(Supplied entries Opens)
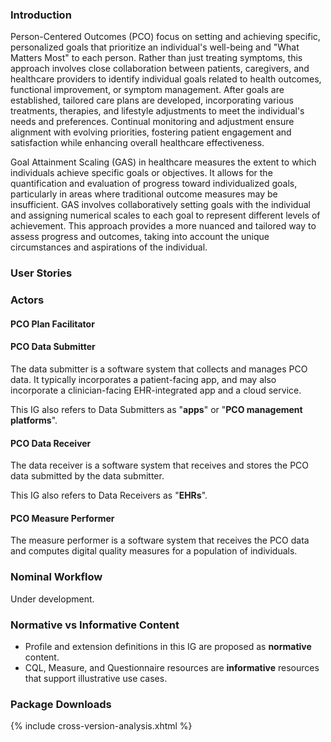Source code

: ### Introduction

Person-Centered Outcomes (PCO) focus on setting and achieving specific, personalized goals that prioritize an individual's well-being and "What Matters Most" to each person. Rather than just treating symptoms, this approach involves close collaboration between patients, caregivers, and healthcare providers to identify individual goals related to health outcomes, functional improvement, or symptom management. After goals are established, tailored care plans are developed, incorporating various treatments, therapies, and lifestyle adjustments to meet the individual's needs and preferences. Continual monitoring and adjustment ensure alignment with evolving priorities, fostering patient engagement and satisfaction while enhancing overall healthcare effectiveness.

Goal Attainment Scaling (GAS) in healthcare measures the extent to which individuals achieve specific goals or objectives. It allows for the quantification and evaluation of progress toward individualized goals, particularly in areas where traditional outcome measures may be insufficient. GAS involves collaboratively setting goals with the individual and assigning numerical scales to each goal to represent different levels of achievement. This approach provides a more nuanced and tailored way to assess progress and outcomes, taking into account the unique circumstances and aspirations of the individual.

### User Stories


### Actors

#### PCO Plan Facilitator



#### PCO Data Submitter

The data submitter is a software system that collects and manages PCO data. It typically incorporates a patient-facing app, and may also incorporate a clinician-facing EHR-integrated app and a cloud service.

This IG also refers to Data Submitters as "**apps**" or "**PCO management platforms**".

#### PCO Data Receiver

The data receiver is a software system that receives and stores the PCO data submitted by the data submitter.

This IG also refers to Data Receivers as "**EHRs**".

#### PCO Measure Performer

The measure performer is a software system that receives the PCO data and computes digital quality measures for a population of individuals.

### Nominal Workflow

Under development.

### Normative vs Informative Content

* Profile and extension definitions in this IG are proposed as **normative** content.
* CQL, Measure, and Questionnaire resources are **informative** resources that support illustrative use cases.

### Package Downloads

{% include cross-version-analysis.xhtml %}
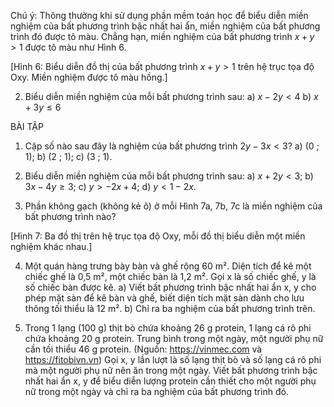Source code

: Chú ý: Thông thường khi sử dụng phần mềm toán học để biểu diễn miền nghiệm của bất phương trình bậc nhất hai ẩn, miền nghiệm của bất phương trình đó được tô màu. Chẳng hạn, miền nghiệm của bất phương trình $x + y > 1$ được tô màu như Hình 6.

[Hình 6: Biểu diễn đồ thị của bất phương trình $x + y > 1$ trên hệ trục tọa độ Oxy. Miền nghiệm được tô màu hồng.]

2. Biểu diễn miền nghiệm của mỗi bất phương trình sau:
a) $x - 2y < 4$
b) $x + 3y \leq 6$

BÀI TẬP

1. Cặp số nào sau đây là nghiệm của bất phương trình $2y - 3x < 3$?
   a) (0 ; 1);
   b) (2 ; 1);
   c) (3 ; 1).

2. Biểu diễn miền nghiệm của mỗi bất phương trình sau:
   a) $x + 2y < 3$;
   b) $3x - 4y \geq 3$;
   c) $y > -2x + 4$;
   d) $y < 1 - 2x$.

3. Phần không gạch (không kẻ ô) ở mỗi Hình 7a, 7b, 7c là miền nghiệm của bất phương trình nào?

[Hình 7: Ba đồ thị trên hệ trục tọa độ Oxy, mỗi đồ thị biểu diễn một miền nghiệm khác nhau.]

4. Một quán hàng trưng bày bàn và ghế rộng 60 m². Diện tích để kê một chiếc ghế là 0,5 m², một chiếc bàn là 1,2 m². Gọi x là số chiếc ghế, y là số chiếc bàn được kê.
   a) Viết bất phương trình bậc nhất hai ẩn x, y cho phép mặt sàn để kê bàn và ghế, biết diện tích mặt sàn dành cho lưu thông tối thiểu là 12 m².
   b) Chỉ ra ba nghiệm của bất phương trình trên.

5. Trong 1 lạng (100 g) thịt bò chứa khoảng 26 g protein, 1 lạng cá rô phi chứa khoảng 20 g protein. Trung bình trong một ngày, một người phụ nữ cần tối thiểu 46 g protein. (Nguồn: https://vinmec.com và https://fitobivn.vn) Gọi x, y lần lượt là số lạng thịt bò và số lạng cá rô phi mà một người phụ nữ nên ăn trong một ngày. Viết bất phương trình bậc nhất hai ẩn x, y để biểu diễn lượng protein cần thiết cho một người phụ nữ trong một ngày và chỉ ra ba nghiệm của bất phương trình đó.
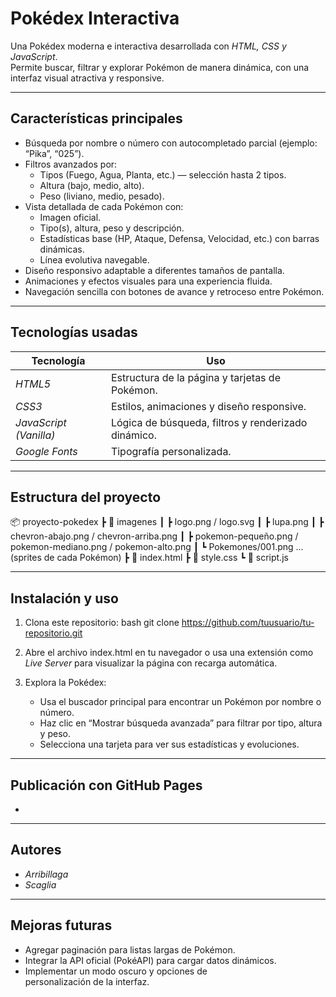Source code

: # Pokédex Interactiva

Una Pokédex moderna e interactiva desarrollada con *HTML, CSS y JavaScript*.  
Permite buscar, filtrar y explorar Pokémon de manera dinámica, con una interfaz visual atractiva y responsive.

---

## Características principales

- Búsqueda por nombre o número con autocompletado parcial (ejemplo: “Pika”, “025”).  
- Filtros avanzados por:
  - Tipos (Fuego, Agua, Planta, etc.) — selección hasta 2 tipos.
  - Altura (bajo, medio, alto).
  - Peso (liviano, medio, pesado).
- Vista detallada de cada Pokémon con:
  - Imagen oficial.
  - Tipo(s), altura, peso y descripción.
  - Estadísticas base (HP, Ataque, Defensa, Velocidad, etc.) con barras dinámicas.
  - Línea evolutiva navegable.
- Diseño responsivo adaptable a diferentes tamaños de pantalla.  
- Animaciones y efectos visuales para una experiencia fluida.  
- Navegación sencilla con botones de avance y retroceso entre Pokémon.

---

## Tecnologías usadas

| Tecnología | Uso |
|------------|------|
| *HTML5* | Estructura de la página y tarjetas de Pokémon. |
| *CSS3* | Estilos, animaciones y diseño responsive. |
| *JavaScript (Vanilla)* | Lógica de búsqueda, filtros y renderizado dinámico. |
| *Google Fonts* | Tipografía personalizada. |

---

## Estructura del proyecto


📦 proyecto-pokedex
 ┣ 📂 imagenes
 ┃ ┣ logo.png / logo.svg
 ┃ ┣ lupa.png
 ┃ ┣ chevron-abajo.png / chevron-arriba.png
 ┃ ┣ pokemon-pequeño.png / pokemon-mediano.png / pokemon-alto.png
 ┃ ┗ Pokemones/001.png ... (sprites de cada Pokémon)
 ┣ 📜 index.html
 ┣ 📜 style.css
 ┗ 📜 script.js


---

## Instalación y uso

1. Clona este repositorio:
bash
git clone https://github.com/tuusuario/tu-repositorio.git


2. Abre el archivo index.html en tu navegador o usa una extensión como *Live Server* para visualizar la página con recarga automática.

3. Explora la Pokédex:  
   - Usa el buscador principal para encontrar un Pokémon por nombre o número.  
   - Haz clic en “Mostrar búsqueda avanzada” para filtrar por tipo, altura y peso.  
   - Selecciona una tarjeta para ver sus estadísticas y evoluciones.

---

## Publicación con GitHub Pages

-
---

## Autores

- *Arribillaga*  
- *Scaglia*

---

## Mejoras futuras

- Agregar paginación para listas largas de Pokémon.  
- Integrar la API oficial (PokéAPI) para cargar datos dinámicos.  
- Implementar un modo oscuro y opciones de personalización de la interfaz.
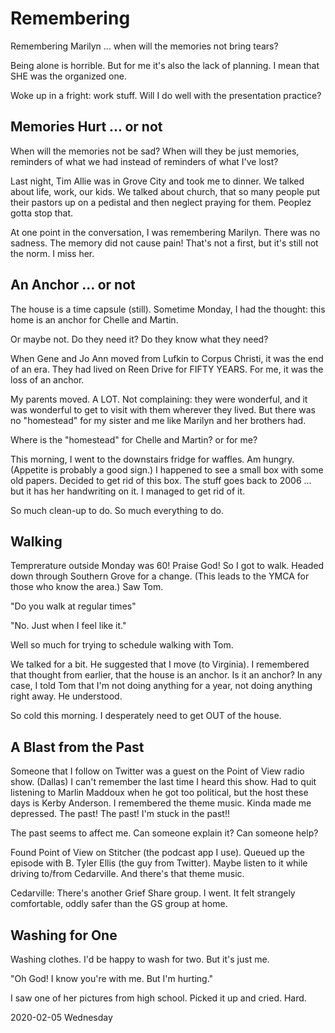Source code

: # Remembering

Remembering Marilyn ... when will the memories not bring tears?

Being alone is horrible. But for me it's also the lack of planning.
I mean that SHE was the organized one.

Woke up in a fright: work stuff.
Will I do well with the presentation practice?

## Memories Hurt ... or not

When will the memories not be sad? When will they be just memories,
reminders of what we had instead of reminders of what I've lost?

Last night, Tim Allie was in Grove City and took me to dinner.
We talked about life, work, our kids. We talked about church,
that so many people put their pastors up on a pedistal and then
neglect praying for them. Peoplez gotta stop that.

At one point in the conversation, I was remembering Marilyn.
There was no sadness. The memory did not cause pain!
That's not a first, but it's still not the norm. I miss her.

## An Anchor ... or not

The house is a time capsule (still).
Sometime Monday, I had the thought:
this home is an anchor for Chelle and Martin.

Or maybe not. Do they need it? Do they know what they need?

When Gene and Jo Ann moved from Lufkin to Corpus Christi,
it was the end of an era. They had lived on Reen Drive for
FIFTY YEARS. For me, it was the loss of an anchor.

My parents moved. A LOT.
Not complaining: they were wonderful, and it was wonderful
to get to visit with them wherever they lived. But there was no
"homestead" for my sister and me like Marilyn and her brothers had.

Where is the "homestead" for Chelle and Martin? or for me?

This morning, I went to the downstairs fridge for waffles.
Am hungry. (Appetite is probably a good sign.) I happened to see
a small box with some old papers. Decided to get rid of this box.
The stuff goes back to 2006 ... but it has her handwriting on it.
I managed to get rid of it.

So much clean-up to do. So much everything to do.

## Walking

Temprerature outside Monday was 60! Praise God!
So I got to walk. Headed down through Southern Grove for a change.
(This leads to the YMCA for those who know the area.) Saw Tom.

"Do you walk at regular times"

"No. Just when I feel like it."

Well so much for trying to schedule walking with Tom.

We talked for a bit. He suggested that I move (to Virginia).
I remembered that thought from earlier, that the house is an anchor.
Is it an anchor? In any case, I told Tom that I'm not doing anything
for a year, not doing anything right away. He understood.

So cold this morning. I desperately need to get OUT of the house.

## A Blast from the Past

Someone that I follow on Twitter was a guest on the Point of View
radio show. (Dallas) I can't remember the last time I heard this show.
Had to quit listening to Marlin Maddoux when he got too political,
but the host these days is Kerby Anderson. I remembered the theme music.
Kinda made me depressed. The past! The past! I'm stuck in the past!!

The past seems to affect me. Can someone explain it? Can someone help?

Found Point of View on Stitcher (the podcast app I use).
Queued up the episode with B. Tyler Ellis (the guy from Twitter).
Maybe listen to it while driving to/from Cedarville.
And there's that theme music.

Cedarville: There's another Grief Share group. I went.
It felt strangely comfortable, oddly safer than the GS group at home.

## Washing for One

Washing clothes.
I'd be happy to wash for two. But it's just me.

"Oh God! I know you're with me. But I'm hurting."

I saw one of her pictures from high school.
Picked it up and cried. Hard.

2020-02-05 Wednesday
(Supplied entries Closes)
Instructions for the task
Given the records above, return exactly the lines starting at the line containing "There was no sadness." and ending at the line containing "Kinda made me", including both.

Task solution
There was no sadness. The memory did not cause pain!
That's not a first, but it's still not the norm. I miss her.

## An Anchor ... or not

The house is a time capsule (still).
Sometime Monday, I had the thought:
this home is an anchor for Chelle and Martin.

Or maybe not. Do they need it? Do they know what they need?

When Gene and Jo Ann moved from Lufkin to Corpus Christi,
it was the end of an era. They had lived on Reen Drive for
FIFTY YEARS. For me, it was the loss of an anchor.

My parents moved. A LOT.
Not complaining: they were wonderful, and it was wonderful
to get to visit with them wherever they lived. But there was no
"homestead" for my sister and me like Marilyn and her brothers had.

Where is the "homestead" for Chelle and Martin? or for me?

This morning, I went to the downstairs fridge for waffles.
Am hungry. (Appetite is probably a good sign.) I happened to see
a small box with some old papers. Decided to get rid of this box.
The stuff goes back to 2006 ... but it has her handwriting on it.
I managed to get rid of it.

So much clean-up to do. So much everything to do.

## Walking

Temprerature outside Monday was 60! Praise God!
So I got to walk. Headed down through Southern Grove for a change.
(This leads to the YMCA for those who know the area.) Saw Tom.

"Do you walk at regular times"

"No. Just when I feel like it."

Well so much for trying to schedule walking with Tom.

We talked for a bit. He suggested that I move (to Virginia).
I remembered that thought from earlier, that the house is an anchor.
Is it an anchor? In any case, I told Tom that I'm not doing anything
for a year, not doing anything right away. He understood.

So cold this morning. I desperately need to get OUT of the house.

## A Blast from the Past

Someone that I follow on Twitter was a guest on the Point of View
radio show. (Dallas) I can't remember the last time I heard this show.
Had to quit listening to Marlin Maddoux when he got too political,
but the host these days is Kerby Anderson. I remembered the theme music.
Kinda made me depressed. The past! The past! I'm stuck in the past!!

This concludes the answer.